Another thing that futurologists love is the idea of the “internet of things”: a myriad of connected devices beyond what we usually think of as networked technology. For years we’ve been told how smart fridges will reorder our food as we eat it, and the usual response is something along the lines of “well that’s fine if I want to keep eating exactly the same things week in week out”. But more and more of us are hooking up our televisions to the router and watching Netflix and Amazon Video through them. We might even change the channels using a remote control app we’ve downloaded to our phone. We’ve got wearable technology like Fitbits on our wrist to keep track of our health and fitness. We might have an app to remotely control our central heating or even turn the oven on while we’re commuting home. We may have set up a baby monitor linked to a tablet, or have a doorbell we can answer from work. And for those of us who are skeptical of the refrigerator ordering our shopping, there are Amazon Dash buttons we can press when we do need to stock up. All these linked technologies are steadily creeping into our homes, hooking onto our WiFi, and hopefully making our lives that bit easier.
This is not without risk: not that our internet-connected food processor is likely to gain sentience and go rogue… But all these devices have computers inside them, and computers are susceptible to hacking and malware. In October 2016, a distributed denial of service (DDoS) attack described at the time as the largest on record brought down a range of sites including CNN, Netflix, the Guardian, Reddit and Twitter. The attack was facilitated using Mirai malware that had found its way onto a range of devices including Internet of Things appliances (in particular, digital video records and web-enabled cameras). Manufacturers urged owners to change passwords on such devices from their factory-set defaults in a bid to improve their security, but this is not always straightforward (and in some cases may even be impossible). Until new security methods can be devised, our devices remain vulnerable to further attacks of this nature. With something like a webcam, the thought of being hacked becomes especially alarming, even if the chances of someone actually being interested enough to hack into your camera and watch you are probably pretty slim. What’s more, the United States director of national intelligence, James Clapper, stated in 2016 that:
In the future, intelligence services might use the [internet of things] for identification, surveillance, monitoring, location tracking, and targeting for recruitment, or to gain access to networks or user credentials…
Technology companies may already even be doing that.

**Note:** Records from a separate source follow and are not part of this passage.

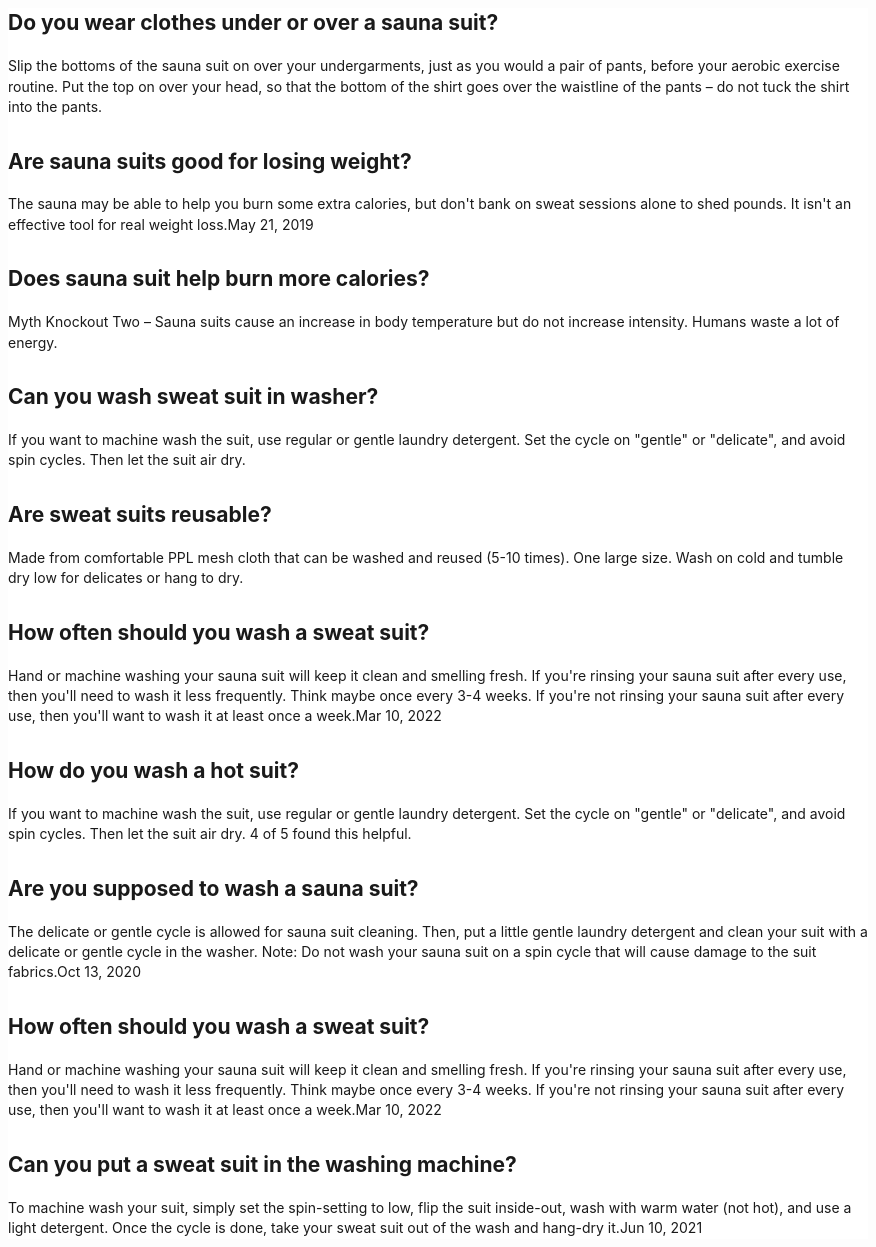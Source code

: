 ## Do you wear clothes under or over a sauna suit?
Slip the bottoms of the sauna suit on over your undergarments, just as you would a pair of pants, before your aerobic exercise routine. Put the top on over your head, so that the bottom of the shirt goes over the waistline of the pants – do not tuck the shirt into the pants.

## Are sauna suits good for losing weight?
The sauna may be able to help you burn some extra calories, but don't bank on sweat sessions alone to shed pounds. It isn't an effective tool for real weight loss.May 21, 2019

## Does sauna suit help burn more calories?
Myth Knockout Two – Sauna suits cause an increase in body temperature but do not increase intensity. Humans waste a lot of energy.

## Can you wash sweat suit in washer?
If you want to machine wash the suit, use regular or gentle laundry detergent. Set the cycle on "gentle" or "delicate", and avoid spin cycles. Then let the suit air dry.

## Are sweat suits reusable?
Made from comfortable PPL mesh cloth that can be washed and reused (5-10 times). One large size. Wash on cold and tumble dry low for delicates or hang to dry.

## How often should you wash a sweat suit?
Hand or machine washing your sauna suit will keep it clean and smelling fresh. If you're rinsing your sauna suit after every use, then you'll need to wash it less frequently. Think maybe once every 3-4 weeks. If you're not rinsing your sauna suit after every use, then you'll want to wash it at least once a week.Mar 10, 2022

## How do you wash a hot suit?
If you want to machine wash the suit, use regular or gentle laundry detergent. Set the cycle on "gentle" or "delicate", and avoid spin cycles. Then let the suit air dry. 4 of 5 found this helpful.

## Are you supposed to wash a sauna suit?
The delicate or gentle cycle is allowed for sauna suit cleaning. Then, put a little gentle laundry detergent and clean your suit with a delicate or gentle cycle in the washer. Note: Do not wash your sauna suit on a spin cycle that will cause damage to the suit fabrics.Oct 13, 2020

## How often should you wash a sweat suit?
Hand or machine washing your sauna suit will keep it clean and smelling fresh. If you're rinsing your sauna suit after every use, then you'll need to wash it less frequently. Think maybe once every 3-4 weeks. If you're not rinsing your sauna suit after every use, then you'll want to wash it at least once a week.Mar 10, 2022

## Can you put a sweat suit in the washing machine?
To machine wash your suit, simply set the spin-setting to low, flip the suit inside-out, wash with warm water (not hot), and use a light detergent. Once the cycle is done, take your sweat suit out of the wash and hang-dry it.Jun 10, 2021

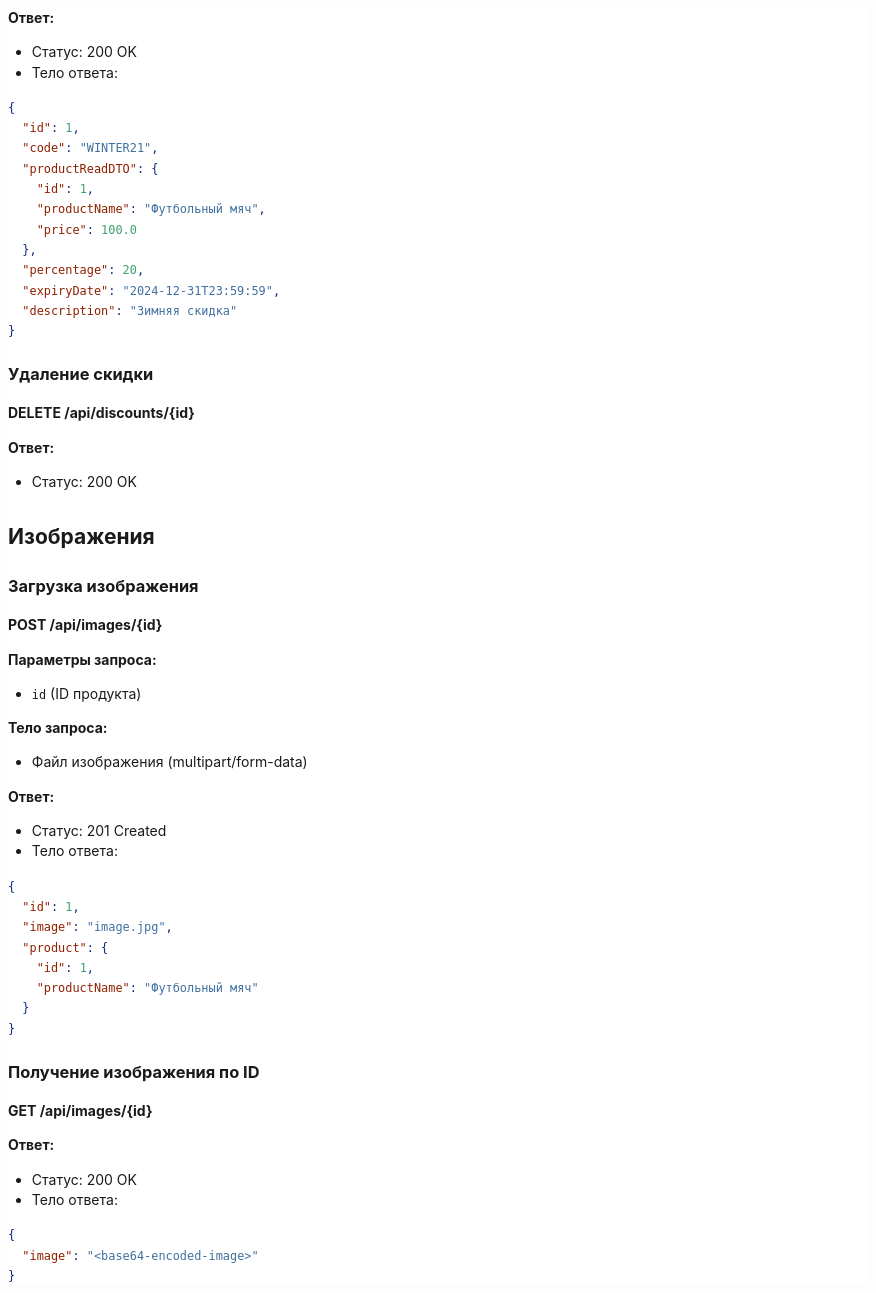 **Ответ:**
- Статус: 200 OK
- Тело ответа:
```json
{
  "id": 1,
  "code": "WINTER21",
  "productReadDTO": {
    "id": 1,
    "productName": "Футбольный мяч",
    "price": 100.0
  },
  "percentage": 20,
  "expiryDate": "2024-12-31T23:59:59",
  "description": "Зимняя скидка"
}
```

### Удаление скидки
**DELETE /api/discounts/{id}**

**Ответ:**
- Статус: 200 OK

## Изображения

### Загрузка изображения
**POST /api/images/{id}**

**Параметры запроса:**
- `id` (ID продукта)

**Тело запроса:**
- Файл изображения (multipart/form-data)

**Ответ:**
- Статус: 201 Created
- Тело ответа:
```json
{
  "id": 1,
  "image": "image.jpg",
  "product": {
    "id": 1,
    "productName": "Футбольный мяч"
  }
}
```

### Получение изображения по ID
**GET /api/images/{id}**

**Ответ:**
- Статус: 200 OK
- Тело ответа:
```json
{
  "image": "<base64-encoded-image>"
}
```
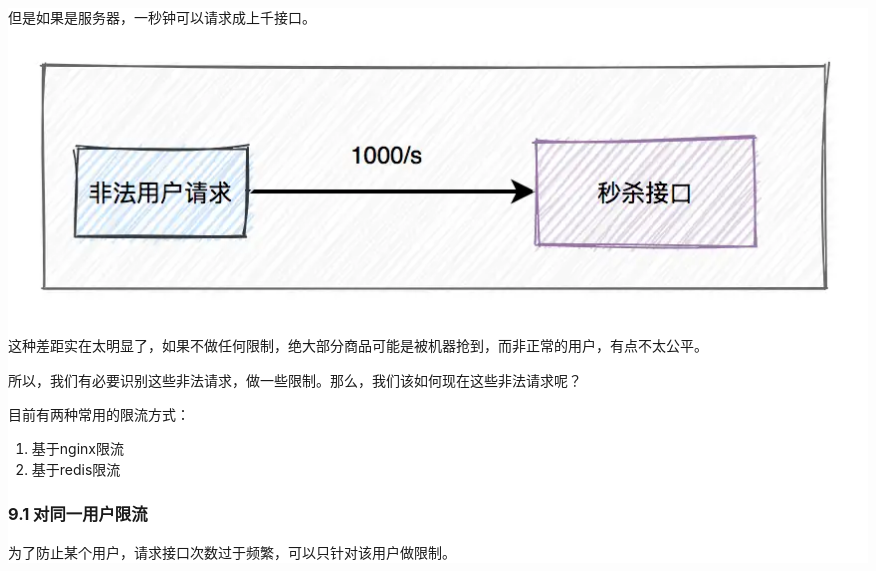 但是如果是服务器，一秒钟可以请求成上千接口。

![1720592107148-ab938813-170b-4e15-81c6-9f469ead535a.webp](./img/Inar1Kbbew3t12tA/1720592107148-ab938813-170b-4e15-81c6-9f469ead535a-006519.webp)

这种差距实在太明显了，如果不做任何限制，绝大部分商品可能是被机器抢到，而非正常的用户，有点不太公平。

所以，我们有必要识别这些非法请求，做一些限制。那么，我们该如何现在这些非法请求呢？

目前有两种常用的限流方式：

1. 基于nginx限流 
2. 基于redis限流 

### 9.1 对同一用户限流
为了防止某个用户，请求接口次数过于频繁，可以只针对该用户做限制。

We’ll be seeing next week how valuable our data can be; but with internet-connected devices, something like your television can be gathering viewing habits or listening in to your conversations, picking up and storing lots of juicy (potentially salable) information about you. It’s easy to become paranoid when faced with things like this. The important thing, though, is to stay informed, and to understand the risks – we’ll be seeing this a lot over the course of this course: in pretty much all aspects of digital technology, we’re faced with having to balance benefits against risks. Only through awareness of those risks can we make an informed choice, and/or press for legislation and greater security, lest we accidentally find ourselves inviting an Orwellian surveillance state into our living rooms.